Across the listing below, how many lines contain "until"? Answer with the number and nothing else.

* * * * * * * * *

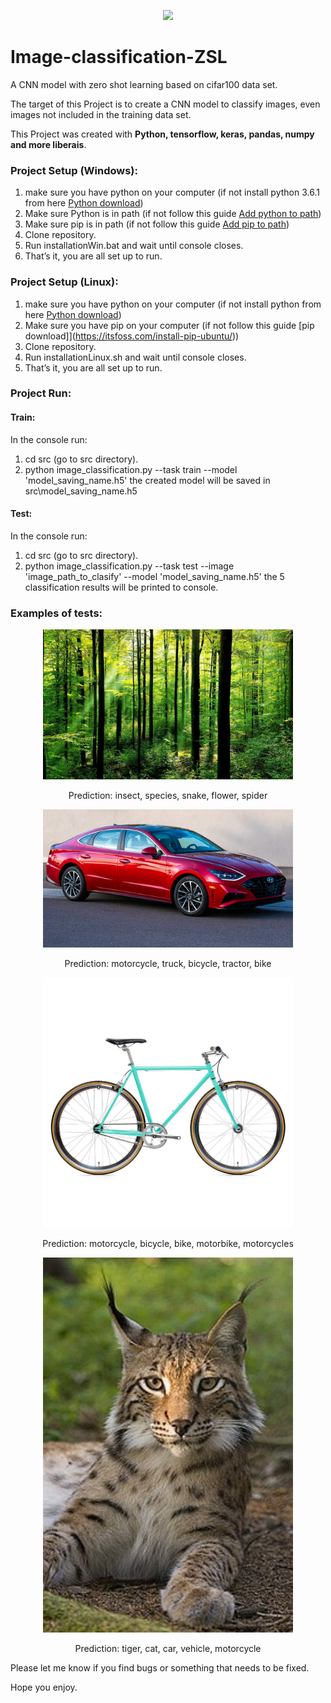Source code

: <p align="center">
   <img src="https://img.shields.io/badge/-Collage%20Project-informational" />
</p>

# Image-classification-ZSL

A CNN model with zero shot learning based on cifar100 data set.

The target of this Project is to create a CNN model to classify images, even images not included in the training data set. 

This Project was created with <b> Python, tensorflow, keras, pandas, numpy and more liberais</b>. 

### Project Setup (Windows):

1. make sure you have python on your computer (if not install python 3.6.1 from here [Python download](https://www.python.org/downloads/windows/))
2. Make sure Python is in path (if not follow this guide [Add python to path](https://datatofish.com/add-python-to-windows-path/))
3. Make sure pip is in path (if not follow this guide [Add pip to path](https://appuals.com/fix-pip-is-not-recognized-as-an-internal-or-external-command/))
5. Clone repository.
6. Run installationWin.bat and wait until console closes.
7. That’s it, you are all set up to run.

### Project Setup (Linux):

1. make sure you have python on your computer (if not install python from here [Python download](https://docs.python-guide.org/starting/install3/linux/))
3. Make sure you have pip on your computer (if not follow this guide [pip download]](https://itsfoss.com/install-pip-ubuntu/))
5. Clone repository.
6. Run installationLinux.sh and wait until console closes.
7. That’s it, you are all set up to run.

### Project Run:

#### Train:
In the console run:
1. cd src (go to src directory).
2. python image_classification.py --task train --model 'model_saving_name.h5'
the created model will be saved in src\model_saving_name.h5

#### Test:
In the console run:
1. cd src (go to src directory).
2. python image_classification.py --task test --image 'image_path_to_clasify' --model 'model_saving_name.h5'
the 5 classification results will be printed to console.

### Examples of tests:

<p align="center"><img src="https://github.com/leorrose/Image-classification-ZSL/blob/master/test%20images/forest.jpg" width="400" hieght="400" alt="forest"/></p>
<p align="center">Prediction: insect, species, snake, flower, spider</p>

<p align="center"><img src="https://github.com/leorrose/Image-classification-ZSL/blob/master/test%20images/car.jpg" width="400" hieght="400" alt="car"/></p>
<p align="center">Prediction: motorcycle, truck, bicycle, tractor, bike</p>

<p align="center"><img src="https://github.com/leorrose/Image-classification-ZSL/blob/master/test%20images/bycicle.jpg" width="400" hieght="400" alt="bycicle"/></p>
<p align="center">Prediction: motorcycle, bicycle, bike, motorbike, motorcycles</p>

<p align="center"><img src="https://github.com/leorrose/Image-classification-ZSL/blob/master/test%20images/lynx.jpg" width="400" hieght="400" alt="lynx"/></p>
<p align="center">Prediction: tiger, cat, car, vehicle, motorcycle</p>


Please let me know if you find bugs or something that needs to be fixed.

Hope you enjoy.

* * * * * * * * *

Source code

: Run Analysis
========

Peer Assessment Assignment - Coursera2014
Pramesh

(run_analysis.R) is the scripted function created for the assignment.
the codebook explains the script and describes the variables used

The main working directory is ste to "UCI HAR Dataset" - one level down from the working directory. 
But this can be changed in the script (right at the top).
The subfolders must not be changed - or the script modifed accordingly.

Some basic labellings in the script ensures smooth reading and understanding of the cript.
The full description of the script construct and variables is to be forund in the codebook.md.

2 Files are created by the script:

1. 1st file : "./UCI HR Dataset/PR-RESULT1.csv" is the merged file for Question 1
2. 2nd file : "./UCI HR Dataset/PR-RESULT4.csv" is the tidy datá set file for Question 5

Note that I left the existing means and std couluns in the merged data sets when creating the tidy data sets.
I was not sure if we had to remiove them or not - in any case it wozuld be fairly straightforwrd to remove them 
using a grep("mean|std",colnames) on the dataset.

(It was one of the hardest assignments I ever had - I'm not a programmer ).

* * * * * * * * *

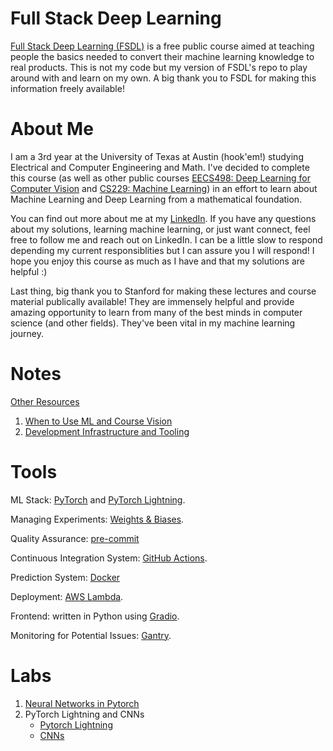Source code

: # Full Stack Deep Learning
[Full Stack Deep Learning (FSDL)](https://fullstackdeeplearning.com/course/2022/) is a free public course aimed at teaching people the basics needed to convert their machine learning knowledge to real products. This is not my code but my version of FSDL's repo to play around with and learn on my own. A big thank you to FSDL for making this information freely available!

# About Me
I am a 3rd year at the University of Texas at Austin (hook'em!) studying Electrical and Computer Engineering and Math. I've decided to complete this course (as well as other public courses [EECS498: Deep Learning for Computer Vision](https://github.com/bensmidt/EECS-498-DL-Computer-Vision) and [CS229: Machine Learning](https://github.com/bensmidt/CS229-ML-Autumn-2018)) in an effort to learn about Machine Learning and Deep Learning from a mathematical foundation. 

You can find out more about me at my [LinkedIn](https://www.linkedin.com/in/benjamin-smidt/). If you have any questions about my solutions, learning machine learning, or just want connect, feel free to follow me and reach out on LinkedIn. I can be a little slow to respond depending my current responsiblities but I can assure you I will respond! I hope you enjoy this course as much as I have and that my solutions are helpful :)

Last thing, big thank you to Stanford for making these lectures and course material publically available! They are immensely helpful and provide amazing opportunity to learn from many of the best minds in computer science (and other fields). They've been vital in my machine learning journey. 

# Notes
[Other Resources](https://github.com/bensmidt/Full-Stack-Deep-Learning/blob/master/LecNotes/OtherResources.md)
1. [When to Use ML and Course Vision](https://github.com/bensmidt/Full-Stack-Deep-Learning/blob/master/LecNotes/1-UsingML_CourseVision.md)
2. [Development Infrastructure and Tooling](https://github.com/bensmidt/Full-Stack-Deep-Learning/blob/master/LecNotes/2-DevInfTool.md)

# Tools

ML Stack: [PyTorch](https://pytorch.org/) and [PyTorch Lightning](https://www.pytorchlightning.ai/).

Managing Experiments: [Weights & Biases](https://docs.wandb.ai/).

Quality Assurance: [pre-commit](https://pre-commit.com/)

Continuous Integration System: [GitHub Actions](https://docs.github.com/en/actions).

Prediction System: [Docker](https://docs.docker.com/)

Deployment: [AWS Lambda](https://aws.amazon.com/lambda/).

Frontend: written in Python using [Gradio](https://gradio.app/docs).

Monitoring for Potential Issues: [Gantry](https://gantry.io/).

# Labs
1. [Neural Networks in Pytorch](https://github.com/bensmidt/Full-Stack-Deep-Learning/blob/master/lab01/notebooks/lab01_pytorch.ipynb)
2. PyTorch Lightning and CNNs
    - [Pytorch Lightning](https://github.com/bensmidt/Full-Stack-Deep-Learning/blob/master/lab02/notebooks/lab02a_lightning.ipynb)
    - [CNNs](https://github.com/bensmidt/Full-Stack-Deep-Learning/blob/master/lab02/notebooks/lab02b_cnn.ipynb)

* * * * * * * * *

TASK ANSWER:
2